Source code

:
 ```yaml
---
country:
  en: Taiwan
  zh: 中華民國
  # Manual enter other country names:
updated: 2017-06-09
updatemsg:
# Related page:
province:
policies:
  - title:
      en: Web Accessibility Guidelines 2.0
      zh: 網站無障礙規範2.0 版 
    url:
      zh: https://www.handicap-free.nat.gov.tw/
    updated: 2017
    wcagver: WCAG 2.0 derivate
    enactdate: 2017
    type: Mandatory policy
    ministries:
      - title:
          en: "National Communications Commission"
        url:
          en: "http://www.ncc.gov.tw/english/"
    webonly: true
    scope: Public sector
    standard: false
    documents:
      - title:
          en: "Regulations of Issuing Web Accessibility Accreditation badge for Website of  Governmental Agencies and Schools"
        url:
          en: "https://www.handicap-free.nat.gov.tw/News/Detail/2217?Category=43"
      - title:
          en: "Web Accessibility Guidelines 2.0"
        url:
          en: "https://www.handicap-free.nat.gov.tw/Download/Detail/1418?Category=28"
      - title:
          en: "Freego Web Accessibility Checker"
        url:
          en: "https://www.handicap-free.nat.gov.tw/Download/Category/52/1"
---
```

● ● ● ● ●

What is being asked:
Return each line of the material above that holds the string "https".

Exercise answer:
      zh: https://www.handicap-free.nat.gov.tw/
          en: "https://www.handicap-free.nat.gov.tw/News/Detail/2217?Category=43"
          en: "https://www.handicap-free.nat.gov.tw/Download/Detail/1418?Category=28"
          en: "https://www.handicap-free.nat.gov.tw/Download/Category/52/1"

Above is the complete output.